Sometimes the problem with the algorithm is simple and one can identify what was wrong conceptually. The best outcome is that you understand the reason your idea cannot work. Often it is not the case, your idea does not work but you cannot figure out why. In that case keep in mind:

understanding why some idea cannot work can be more difficult that solving P vs. NP!

If you can formalize your idea enough you might be able to prove a limitations of particular ideas (e.g. there are results that say particular formalizations of greedy algorithm cannot solve NP-complete problems). However, it is even more difficult, and you do not have much chance if you have not read a standard complexity theory textbook.

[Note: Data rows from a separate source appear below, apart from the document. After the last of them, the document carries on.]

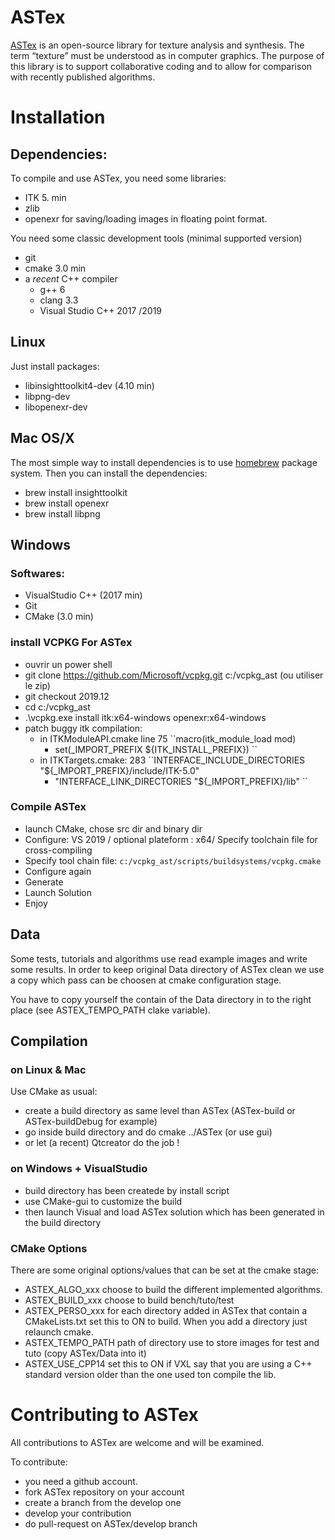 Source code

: # ASTex

[ASTex](https://astex-icube.github.io/) is an open-source library for texture analysis and synthesis.
The term “texture” must be understood as in computer graphics.
The purpose of this library is to support collaborative coding and to allow for comparison with recently published algorithms. 

# Installation

## Dependencies:
To compile and use ASTex, you need some libraries:
- ITK 5. min 
- zlib
- openexr for saving/loading images in floating point format.

You need some classic development tools (minimal supported version)
- git
- cmake 3.0 min
- a _recent_ C++ compiler 
	- g++ 6 
	- clang 3.3
	- Visual Studio C++ 2017 /2019

## Linux
Just install packages:
- libinsighttoolkit4-dev (4.10 min)
- libpng-dev
- libopenexr-dev 

## Mac OS/X
The most simple way to install dependencies is to use [homebrew](https://brew.sh/) package system.
Then you can install the dependencies:
- brew install insighttoolkit
- brew install openexr
- brew install libpng

## Windows

### Softwares:

- VisualStudio C++ (2017 min)
- Git
- CMake (3.0 min)

### install VCPKG For ASTex
- ouvrir un power shell
- git clone https://github.com/Microsoft/vcpkg.git c:/vcpkg_ast (ou utiliser le zip)
- git checkout 2019.12
- cd c:/vcpkg_ast
- .\vcpkg.exe install itk:x64-windows openexr:x64-windows
- patch buggy itk compilation: 
	- in ITKModuleAPI.cmake line 75
	  ``macro(itk_module_load mod)
	  + set(_IMPORT_PREFIX ${ITK_INSTALL_PREFIX}) ``
	- in ITKTargets.cmake: 283
	  ``INTERFACE_INCLUDE_DIRECTORIES "${_IMPORT_PREFIX}/include/ITK-5.0"
	  + "INTERFACE_LINK_DIRECTORIES "${_IMPORT_PREFIX}/lib" ``

### Compile ASTex
- launch CMake, chose src dir and binary dir
- Configure: VS 2019 / optional plateform : x64/ Specify toolchain file for cross-compiling
- Specify tool chain file:  `c:/vcpkg_ast/scripts/buildsystems/vcpkg.cmake`
- Configure again
- Generate
- Launch Solution 
- Enjoy

## Data
Some tests, tutorials and algorithms use read example images and write some results.
In order to keep original Data directory of ASTex clean we use a copy which pass can be choosen 
at cmake configuration stage.

You have to copy yourself the contain of the Data directory in to the right place (see ASTEX\_TEMPO\_PATH clake variable).

## Compilation

### on Linux & Mac
Use CMake as usual:
* create a build directory as same level than ASTex (ASTex-build or ASTex-buildDebug for example)
* go inside build directory and do cmake ../ASTex (or use gui)
* or let (a recent) Qtcreator do the job !

### on Windows + VisualStudio

* build directory has been createde by install script
* use CMake-gui to customize the build
* then launch Visual and load ASTex solution which has been generated in the build directory

### CMake Options
There are some original options/values that can be set at the cmake stage:

* ASTEX\_ALGO\_xxx choose to build the different implemented algorithms.
* ASTEX\_BUILD\_xxx choose to build bench/tuto/test
* ASTEX\_PERSO\_xxx for each directory added in ASTex that contain a CMakeLists.txt set this to ON to build. When you add a directory just relaunch cmake.
* ASTEX\_TEMPO\_PATH path of directory use to store images for test and tuto (copy ASTex/Data into it)
* ASTEX\_USE\_CPP14 set this to ON if VXL say that you are using a C++ standard version older than the one used ton compile the lib.

# Contributing to ASTex

All contributions to ASTex are welcome and will be examined.

To contribute:
* you need a github account.
* fork ASTex repository on your account
* create a branch from the develop one
* develop your contribution 
* do pull-request on ASTex/develop branch
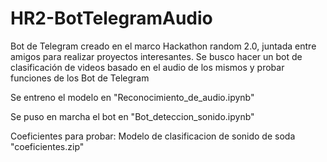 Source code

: # HR2-BotTelegramAudio
Bot de Telegram creado en el marco Hackathon random 2.0, juntada entre amigos para realizar proyectos interesantes. Se busco hacer un bot de clasificación de videos basado en el audio de los mismos y probar funciones de los Bot de Telegram

Se entreno el modelo en "Reconocimiento_de_audio.ipynb" 

Se puso en marcha el bot en "Bot_deteccion_sonido.ipynb"

Coeficientes para probar: Modelo de clasificacion de sonido de soda "coeficientes.zip"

Sometime there is not even a clear conceptual idea why the algorithm should work, i.e. it is based on some not well-understood heuristics. If you do not have a clear conceptual idea of why your algorithm should work then you might not have much chance in understanding why it does not!

Common problems with P$\neq$NP claims

Although most experts think P$\neq$NP is more likely than P=NP, such claims seems to be less common. The reason is that proving lower-bounds seems to be a harder task than designing algorithms (but often proving lower-bounds and upper-bounds are intrinsically related).

Issue 1: the author does not know the definition of P and NP, or even worse does not understand what is a mathematical proof. Because the author lacks basic mathematical training he does not understand when he is told what he is presenting is not a proof (e.g. the steps do not follow from previous ones).

Issue 2: the author confuses "we don't know how" with "mathematical impossibility". For example they make various unjustified assumptions and when asked "why this statement is true?" they reply "how can it be false?". One common one is to assume that any program solving the problem has to go throw particular steps, e.g. it has to compute particular intermediate values, because he cannot think of an alternative way of solving the problem.

[to be completed]

Signs that a P$\neq$NP argument is not correct

[to be written]

How to check your P$\neq$NP idea cannot work

If a claim does not suffer from these basic issues then rejecting it becomes more difficult. On the first level one can find an incorrect step in the argument. The typical response from the author is that I can fix it and this back and forth can go on. Similar to P=NP solutions it is often a very difficult to find a fundamental issue with an idea that can show it cannot work, particularly when the idea itself is informal.

In the best case, if we can formalizes the idea and identify the obstacle that shows the idea cannot work we have proven a new barrier result (this is how attempts to prove P$\neq$NP using circuit lower-bounds lead to the Natural Proofs barrier).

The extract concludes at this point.